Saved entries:
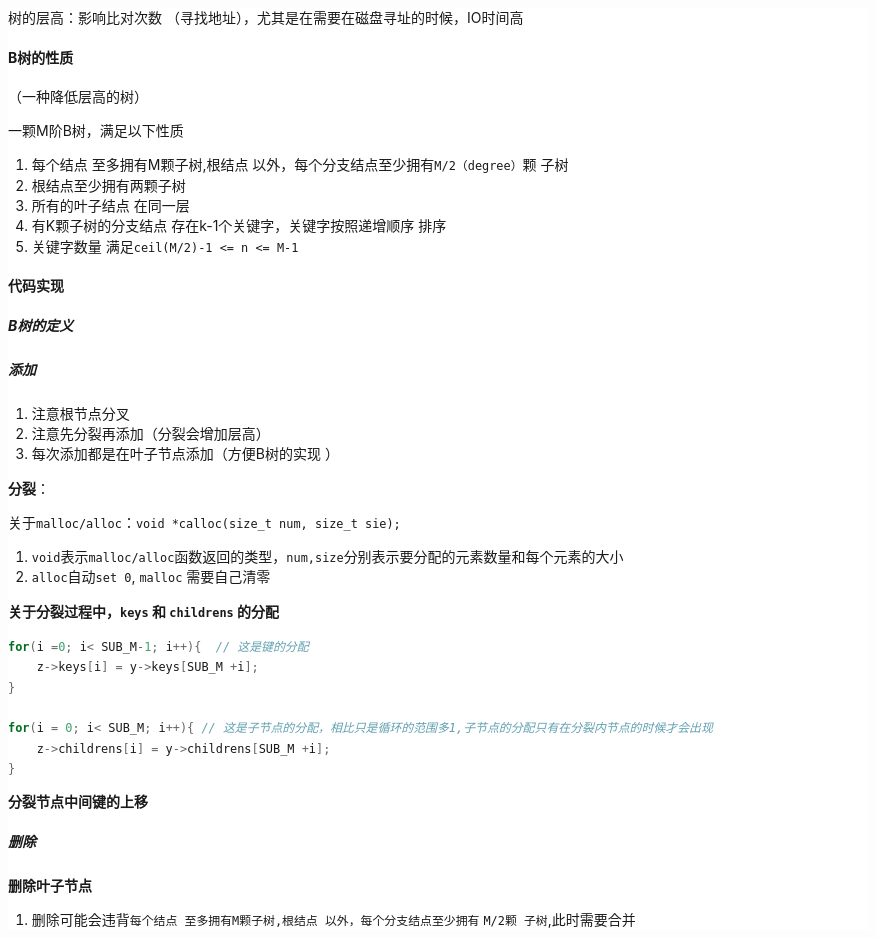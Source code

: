 树的层高：影响比对次数 （寻找地址），尤其是在需要在磁盘寻址的时候，IO时间高

#### B树的性质

（一种降低层高的树） 

一颗M阶B树，满足以下性质

1. 每个结点 至多拥有M颗子树,根结点 以外，每个分支结点至少拥有`M/2（degree）`颗 子树
2. 根结点至少拥有两颗子树
4. 所有的叶子结点 在同一层
5. 有K颗子树的分支结点 存在k-1个关键字，关键字按照递增顺序 排序 
6. 关键字数量 满足`ceil(M/2)-1 <= n <= M-1`

#### 代码实现

##### B树的定义

##### 添加 

1. 注意根节点分叉
2. 注意先分裂再添加（分裂会增加层高）
3. 每次添加都是在叶子节点添加（方便B树的实现 ）

**分裂**：

关于`malloc/alloc`：`void *calloc(size_t num, size_t sie);`

1. `void`表示`malloc/alloc`函数返回的类型，`num,size`分别表示要分配的元素数量和每个元素的大小 
2. `alloc`自动`set 0`, `malloc` 需要自己清零

**关于分裂过程中，`keys` 和 `childrens` 的分配**

```cpp
for(i =0; i< SUB_M-1; i++){  // 这是键的分配
    z->keys[i] = y->keys[SUB_M +i];
}

for(i = 0; i< SUB_M; i++){ // 这是子节点的分配，相比只是循环的范围多1,子节点的分配只有在分裂内节点的时候才会出现 
    z->childrens[i] = y->childrens[SUB_M +i];
}
```

**分裂节点中间键的上移**







##### 删除

**删除叶子节点**

1. 删除可能会违背`每个结点 至多拥有M颗子树,根结点 以外，每个分支结点至少拥有` `M/2颗 子树`,此时需要合并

### Work task:
From the data above, show each line that contains "至多拥有M颗子树".

### Written solution:
1. 每个结点 至多拥有M颗子树,根结点 以外，每个分支结点至少拥有`M/2（degree）`颗 子树
1. 删除可能会违背`每个结点 至多拥有M颗子树,根结点 以外，每个分支结点至少拥有` `M/2颗 子树`,此时需要合并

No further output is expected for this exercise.